February 6, 2014 § 6 Comments
The English countryside was a realm of endless imagination for me. As a child, long drives to Birmingham and other cities consisted mostly of me staring out the window spotting horses and sheep. Driving through winding and twisting country lanes was thrilling, the sky covered by overlapping branches made it seem like a tunnel to another world. Of course no countryside daydream was complete without a mansion, or horses. Something out of Pride and Prejudice perhaps.
Fast-forward 9 years or so, I began to understand the prejudiced opinions and stereotypical looks that came with wearing Hijab. I suppose the idea of a country life moved to the back of my mind,with being busy with school and exams. I was always self conscious of what people would think of me, and ever aware of any one staring at me longer than they should.
My family then decided to move house. More out of necessity than choice, and some how the search lead us into the Chiltern Hills, Hertfordshire. A whole new way of life, new people and new habits. So different from the cultural suburbs of London. It was thrilling but lonely. The sunset on the canal across the road, the snow on the hills, the field of horses I would walk through. The woods. The deer. To me, it was like being in an epic fantasy novel (without all the fantasy stuff). It was pondering Allah’s (SWT) creation when I was walking through it. It was more beautiful than sitting in a room and thinking about it.

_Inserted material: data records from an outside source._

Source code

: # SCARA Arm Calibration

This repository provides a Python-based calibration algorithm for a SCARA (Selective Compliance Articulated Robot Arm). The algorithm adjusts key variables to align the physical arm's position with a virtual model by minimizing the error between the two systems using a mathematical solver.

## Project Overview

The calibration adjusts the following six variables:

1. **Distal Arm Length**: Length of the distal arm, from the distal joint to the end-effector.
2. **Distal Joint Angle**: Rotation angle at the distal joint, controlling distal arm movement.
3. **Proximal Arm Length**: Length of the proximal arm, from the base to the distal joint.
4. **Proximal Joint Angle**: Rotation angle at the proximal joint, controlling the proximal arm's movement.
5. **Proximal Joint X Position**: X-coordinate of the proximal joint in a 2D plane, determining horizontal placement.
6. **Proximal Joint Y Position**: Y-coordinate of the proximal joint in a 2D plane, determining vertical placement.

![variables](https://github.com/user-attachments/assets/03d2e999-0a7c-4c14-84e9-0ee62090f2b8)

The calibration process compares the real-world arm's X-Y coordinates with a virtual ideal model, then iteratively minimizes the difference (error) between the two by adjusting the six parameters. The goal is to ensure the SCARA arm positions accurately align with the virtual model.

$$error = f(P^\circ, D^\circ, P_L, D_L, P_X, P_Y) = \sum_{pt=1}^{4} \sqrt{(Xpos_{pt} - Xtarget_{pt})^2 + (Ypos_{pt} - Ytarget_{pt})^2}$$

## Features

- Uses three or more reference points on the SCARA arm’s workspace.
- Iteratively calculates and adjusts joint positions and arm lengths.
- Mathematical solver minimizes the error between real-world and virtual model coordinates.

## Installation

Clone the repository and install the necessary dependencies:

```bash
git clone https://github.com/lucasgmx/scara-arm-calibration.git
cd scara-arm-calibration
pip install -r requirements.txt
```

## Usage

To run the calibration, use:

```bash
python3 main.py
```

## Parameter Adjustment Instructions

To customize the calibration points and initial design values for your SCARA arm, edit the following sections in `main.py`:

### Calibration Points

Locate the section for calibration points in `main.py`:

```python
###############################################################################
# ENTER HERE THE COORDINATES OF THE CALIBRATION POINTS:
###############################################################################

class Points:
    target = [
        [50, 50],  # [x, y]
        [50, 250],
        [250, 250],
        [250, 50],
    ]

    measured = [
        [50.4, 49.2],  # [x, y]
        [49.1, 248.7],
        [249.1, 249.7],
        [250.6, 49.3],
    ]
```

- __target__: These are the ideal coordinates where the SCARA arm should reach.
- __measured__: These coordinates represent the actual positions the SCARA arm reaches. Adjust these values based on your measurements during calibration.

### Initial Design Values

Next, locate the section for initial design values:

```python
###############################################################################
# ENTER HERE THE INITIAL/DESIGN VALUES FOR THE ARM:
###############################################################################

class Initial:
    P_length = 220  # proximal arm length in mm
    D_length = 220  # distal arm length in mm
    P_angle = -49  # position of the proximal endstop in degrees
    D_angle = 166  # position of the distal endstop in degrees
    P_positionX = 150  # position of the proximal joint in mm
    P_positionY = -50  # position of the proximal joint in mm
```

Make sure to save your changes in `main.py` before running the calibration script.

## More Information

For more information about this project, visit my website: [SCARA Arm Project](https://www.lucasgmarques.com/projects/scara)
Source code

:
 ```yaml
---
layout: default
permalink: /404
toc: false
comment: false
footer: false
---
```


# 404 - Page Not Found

Indeed, in the creation of the heavens and the earth and the alternation of the night and the day are signs for those of understanding. Quran 3:190
The walks were the best part, we hardly came across anyone, and the neighbours were friendly enough. However going into town was a completely different affair. I would often get nervous of what the townspeople would think of a girl walking an Abaya. I hardly ever went into town, even going to the library was terrifying. (Imagine what the secretary was thinking when she saw me walk in with 7 other siblings. She probably thought I was their mother).
Fast-forward a year and a half. My family now live in a town on the border of Wales and England. My confidence has grown, and now I can walk through the town with my head held high. The walks are very different. And the winters longer. And I want to share my experiences with you all. I can only thank Allah SWT for the blessings and opportunities he has given me. Alhamdulillah.